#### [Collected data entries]
::::

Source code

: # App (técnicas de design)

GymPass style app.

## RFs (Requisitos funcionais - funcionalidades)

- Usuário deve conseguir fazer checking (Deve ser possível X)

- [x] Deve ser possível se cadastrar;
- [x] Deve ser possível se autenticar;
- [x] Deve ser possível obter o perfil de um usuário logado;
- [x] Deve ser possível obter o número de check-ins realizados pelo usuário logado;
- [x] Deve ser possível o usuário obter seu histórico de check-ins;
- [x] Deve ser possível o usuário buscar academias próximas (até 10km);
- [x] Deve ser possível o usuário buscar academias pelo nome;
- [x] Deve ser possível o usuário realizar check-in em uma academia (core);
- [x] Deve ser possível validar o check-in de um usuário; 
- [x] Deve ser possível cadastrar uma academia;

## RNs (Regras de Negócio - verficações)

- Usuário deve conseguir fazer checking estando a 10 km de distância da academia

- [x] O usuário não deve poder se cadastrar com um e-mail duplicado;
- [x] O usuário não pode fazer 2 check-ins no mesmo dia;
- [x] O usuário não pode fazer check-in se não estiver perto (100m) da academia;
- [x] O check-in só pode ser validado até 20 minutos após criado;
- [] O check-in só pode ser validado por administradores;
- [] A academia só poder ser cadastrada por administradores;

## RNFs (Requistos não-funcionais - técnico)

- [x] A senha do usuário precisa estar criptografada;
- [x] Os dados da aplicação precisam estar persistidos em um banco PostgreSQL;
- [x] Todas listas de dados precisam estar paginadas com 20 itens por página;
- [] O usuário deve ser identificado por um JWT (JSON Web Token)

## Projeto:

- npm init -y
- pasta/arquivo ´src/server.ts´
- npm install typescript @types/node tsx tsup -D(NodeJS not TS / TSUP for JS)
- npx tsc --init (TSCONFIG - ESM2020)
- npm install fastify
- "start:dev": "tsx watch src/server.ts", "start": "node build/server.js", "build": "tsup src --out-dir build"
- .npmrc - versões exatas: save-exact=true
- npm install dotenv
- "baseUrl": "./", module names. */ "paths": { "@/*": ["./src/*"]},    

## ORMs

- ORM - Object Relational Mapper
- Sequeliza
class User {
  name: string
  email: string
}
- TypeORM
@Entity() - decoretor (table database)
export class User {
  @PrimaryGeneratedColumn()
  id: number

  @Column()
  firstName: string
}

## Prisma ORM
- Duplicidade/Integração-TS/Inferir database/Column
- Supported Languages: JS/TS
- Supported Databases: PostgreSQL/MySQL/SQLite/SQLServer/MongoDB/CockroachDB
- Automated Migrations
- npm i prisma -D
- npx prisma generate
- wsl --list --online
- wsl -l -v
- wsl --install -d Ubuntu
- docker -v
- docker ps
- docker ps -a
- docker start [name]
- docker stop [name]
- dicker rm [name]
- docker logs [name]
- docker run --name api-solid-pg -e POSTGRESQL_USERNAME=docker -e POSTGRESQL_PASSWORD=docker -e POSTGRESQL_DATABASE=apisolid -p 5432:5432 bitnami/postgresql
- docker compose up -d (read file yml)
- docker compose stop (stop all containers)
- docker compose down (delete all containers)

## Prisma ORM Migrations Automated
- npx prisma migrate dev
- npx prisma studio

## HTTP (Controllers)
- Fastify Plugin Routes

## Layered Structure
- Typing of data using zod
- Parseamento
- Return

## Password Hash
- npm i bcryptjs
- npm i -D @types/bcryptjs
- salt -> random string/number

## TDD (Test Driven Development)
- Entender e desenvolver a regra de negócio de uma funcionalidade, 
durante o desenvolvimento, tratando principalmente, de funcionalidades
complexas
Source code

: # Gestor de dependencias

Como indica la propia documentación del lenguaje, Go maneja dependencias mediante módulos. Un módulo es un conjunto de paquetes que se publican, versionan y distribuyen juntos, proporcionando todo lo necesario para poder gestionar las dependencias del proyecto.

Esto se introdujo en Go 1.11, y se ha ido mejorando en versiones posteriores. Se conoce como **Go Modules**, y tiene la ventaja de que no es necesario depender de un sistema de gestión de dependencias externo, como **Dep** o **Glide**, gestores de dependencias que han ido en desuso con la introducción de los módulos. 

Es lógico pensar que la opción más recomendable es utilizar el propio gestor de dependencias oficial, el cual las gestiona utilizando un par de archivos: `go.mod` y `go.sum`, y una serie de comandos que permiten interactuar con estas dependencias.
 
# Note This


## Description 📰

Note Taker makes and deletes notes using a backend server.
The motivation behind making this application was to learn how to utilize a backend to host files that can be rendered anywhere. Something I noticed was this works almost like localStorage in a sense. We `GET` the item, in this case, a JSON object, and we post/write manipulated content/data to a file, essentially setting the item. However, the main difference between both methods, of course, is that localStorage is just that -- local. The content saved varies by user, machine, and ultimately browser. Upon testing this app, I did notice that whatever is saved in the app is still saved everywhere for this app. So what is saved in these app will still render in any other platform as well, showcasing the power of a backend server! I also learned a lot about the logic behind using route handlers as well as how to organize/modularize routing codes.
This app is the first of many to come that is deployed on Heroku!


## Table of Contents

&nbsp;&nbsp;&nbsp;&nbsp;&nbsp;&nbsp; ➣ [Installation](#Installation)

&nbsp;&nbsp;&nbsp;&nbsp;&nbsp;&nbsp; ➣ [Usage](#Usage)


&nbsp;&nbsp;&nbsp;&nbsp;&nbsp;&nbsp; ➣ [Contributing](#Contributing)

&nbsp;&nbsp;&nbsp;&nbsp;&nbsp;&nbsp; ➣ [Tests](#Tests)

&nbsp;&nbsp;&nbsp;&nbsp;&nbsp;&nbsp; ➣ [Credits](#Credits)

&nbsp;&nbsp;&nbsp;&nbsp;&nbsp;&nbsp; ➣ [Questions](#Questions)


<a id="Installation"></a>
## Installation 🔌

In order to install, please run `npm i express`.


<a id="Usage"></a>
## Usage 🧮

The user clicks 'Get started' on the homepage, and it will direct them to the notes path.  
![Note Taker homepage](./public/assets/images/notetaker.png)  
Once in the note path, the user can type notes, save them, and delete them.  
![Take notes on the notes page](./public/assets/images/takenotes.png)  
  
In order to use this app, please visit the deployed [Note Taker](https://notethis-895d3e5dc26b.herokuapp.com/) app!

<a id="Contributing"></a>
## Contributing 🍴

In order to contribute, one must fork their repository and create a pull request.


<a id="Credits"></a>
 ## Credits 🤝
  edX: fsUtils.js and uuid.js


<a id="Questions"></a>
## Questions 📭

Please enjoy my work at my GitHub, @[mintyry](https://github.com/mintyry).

::::

#### [Exercise requirements]
Find the word "Usage" in the entries above. Copy every line that has it.

#### [Response to the exercise]
&nbsp;&nbsp;&nbsp;&nbsp;&nbsp;&nbsp; ➣ [Usage](#Usage)
<a id="Usage"></a>
## Usage 🧮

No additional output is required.